=== What you have to do ===
Copy each line of the entries that contains the word "main".

********************

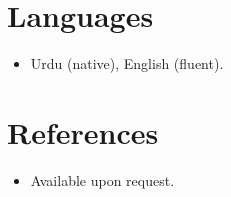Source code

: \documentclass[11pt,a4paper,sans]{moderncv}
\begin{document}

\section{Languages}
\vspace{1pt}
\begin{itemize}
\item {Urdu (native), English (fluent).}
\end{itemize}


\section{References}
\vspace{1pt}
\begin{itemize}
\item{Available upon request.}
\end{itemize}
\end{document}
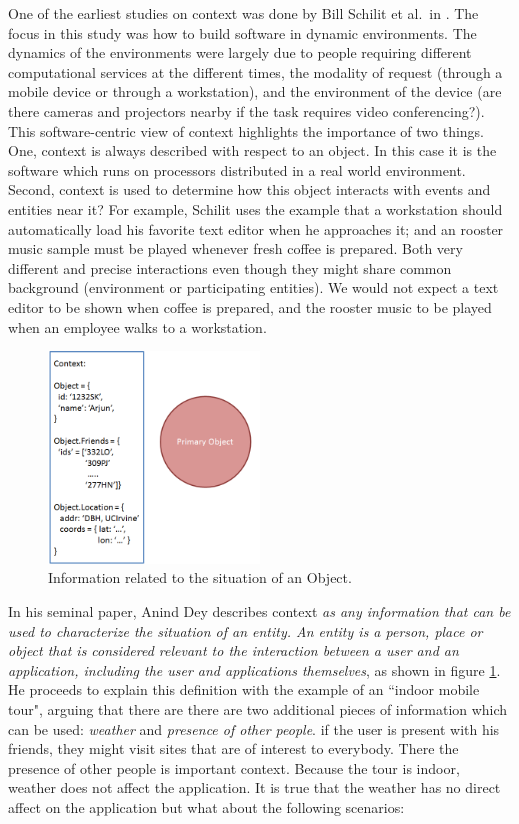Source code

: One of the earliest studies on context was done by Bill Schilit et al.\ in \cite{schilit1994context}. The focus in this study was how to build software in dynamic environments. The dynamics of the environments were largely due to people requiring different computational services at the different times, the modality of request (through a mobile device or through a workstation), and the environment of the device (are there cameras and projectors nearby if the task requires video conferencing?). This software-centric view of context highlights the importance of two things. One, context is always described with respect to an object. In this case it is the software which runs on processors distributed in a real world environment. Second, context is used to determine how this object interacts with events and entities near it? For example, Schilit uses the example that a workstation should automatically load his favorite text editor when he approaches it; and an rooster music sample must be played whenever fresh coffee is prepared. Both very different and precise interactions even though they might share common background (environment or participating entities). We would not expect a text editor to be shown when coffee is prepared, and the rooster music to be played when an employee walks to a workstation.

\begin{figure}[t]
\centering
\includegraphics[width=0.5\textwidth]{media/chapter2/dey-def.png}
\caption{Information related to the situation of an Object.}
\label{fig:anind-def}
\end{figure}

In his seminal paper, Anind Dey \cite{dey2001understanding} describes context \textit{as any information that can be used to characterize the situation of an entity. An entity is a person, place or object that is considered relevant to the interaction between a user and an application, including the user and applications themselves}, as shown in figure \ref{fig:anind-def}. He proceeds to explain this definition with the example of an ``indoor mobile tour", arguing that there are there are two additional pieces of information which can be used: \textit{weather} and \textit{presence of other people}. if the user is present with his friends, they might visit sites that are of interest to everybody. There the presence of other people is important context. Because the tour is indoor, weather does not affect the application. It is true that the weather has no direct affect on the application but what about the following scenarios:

********************

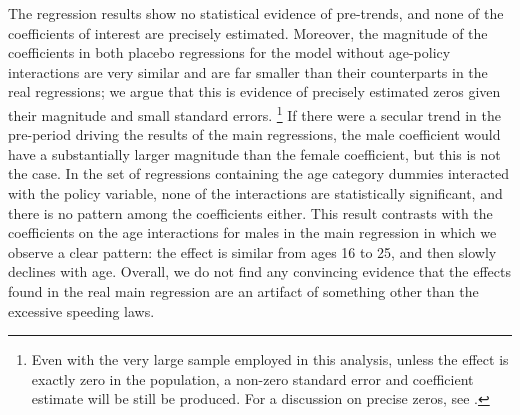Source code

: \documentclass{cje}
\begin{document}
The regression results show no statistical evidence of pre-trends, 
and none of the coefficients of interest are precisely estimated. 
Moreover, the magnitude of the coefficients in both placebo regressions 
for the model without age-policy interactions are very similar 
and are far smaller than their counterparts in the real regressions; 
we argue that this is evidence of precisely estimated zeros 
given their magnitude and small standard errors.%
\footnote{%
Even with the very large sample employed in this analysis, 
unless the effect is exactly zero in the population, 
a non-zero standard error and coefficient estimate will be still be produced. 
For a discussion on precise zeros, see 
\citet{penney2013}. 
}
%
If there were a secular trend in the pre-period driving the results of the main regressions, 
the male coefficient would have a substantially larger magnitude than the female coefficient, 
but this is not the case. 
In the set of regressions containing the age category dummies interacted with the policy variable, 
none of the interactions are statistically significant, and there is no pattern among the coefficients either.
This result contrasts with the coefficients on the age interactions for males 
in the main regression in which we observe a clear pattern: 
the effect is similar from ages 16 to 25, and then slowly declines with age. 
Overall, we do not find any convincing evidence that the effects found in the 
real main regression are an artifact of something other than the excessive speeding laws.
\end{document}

********************

=== Answer ===
If there were a secular trend in the pre-period driving the results of the main regressions, 
in the main regression in which we observe a clear pattern: 
real main regression are an artifact of something other than the excessive speeding laws.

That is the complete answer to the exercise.